S-Nitrosylation of Pyruvate Kinase Isoform 2 Drives Cardiac Fibrosis by Promoting Mitochondrial Fission.
Summary
This study identifies S-nitrosylated PKM2 as a fibroblast-specific driver of cardiac fibrosis via gelsolin-dependent promotion of mitochondrial fission. Pharmacologic activation of PKM2 (TEPP-46 and the FDA-approved mitapivat) reversed mitochondrial fission and attenuated fibrosis across preclinical models, suggesting repurposing potential for antifibrotic therapy.
Key Findings
- S-nitrosylation of PKM2 (Cys49/326) is elevated in cardiac fibroblasts from human HF and multiple fibrosis models.
- SNO-PKM2 reduces PKM2 activity/tetramerization and drives gelsolin-dependent mitochondrial fission, promoting fibroblast activation and fibrosis.
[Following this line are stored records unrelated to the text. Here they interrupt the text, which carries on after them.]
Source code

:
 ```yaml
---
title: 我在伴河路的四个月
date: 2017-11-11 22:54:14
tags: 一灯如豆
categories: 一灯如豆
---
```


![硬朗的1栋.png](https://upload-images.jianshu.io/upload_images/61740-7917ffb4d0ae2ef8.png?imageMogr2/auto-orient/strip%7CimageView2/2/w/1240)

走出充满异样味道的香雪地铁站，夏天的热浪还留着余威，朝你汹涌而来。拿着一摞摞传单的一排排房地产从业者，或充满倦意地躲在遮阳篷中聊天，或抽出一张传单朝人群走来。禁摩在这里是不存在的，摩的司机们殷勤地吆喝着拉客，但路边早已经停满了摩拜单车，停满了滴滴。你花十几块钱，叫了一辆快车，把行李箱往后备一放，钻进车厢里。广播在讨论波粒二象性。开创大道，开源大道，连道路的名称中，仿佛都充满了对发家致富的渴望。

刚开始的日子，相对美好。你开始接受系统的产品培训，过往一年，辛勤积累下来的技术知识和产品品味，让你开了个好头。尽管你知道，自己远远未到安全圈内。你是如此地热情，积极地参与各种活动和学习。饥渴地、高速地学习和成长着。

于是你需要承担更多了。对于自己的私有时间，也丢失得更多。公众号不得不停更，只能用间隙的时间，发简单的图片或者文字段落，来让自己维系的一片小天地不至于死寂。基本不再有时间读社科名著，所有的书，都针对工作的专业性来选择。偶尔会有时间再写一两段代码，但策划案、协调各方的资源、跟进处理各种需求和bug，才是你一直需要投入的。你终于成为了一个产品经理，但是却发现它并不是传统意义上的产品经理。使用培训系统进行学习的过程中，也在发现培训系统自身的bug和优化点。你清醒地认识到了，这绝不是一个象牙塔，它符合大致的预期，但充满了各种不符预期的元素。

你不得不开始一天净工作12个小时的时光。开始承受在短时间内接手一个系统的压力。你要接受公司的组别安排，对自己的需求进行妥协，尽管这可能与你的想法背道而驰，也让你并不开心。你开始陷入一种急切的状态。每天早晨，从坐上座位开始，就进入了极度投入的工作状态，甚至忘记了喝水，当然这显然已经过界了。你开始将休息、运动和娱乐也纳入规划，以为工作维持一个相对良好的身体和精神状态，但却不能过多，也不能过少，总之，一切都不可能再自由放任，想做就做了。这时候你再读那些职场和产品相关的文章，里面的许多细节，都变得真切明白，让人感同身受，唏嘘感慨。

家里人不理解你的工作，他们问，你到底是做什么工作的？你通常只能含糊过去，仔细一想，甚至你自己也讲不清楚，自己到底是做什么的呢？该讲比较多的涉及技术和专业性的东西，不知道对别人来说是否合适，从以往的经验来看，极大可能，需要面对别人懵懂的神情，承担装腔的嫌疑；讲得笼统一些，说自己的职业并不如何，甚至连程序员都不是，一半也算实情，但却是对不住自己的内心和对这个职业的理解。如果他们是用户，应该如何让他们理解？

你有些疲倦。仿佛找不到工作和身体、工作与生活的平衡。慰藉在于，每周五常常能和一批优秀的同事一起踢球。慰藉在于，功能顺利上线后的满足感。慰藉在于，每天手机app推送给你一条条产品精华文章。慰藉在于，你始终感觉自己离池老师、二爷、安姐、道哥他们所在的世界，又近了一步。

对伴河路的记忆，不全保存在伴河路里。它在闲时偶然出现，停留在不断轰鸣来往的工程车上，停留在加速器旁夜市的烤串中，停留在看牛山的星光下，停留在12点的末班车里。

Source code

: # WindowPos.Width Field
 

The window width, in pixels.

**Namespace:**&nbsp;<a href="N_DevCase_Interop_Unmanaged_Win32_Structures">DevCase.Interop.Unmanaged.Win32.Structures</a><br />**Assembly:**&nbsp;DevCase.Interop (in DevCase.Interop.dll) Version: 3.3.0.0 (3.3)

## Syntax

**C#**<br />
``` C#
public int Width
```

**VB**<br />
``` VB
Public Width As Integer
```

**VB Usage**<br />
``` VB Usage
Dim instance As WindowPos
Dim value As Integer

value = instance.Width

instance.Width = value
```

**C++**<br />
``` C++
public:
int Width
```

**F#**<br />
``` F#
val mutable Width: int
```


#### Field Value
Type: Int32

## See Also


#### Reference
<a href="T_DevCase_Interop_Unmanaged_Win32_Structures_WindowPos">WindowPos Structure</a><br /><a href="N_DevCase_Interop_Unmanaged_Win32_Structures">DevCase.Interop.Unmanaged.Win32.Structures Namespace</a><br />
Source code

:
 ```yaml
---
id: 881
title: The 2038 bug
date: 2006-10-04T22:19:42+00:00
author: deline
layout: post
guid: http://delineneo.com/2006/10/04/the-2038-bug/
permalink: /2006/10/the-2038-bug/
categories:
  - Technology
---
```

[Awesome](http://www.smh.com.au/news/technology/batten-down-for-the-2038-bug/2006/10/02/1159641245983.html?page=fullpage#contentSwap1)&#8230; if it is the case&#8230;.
- PKM2 activators (TEPP-46, mitapivat) attenuate mitochondrial fission and cardiac fibrosis in preclinical models.
Clinical Implications
PKM2 activation may represent a novel antifibrotic strategy for heart failure; mitapivat could be evaluated in early-phase cardiofibrosis trials with biomarker-guided selection (e.g., SNO-PKM2 signature).
Why It Matters
Reveals a previously unrecognized redox-metabolic mechanism of fibrosis and provides an actionable, human-approved drug (mitapivat) as a translational candidate. This bridges mechanistic discovery with therapeutic intervention in a major unmet need.
Limitations
- Preclinical study; human sample sizes and clinical generalizability are not defined
- Dosing, safety, and cardiac-specific delivery of PKM2 activators for antifibrotic purposes require clinical evaluation
Future Directions
Early-phase trials testing mitapivat/PKM2 activation in HF with fibrosis; develop fibroblast-targeted delivery; validate SNO-PKM2 as a biomarker; explore combination with RAAS/SGTL2i therapy.
Study Information
- Study Type
- Case-control
- Research Domain
- Pathophysiology
- Evidence Level
- V - Preclinical mechanistic evidence using animal models and human tissues; hypothesis-generating for therapy.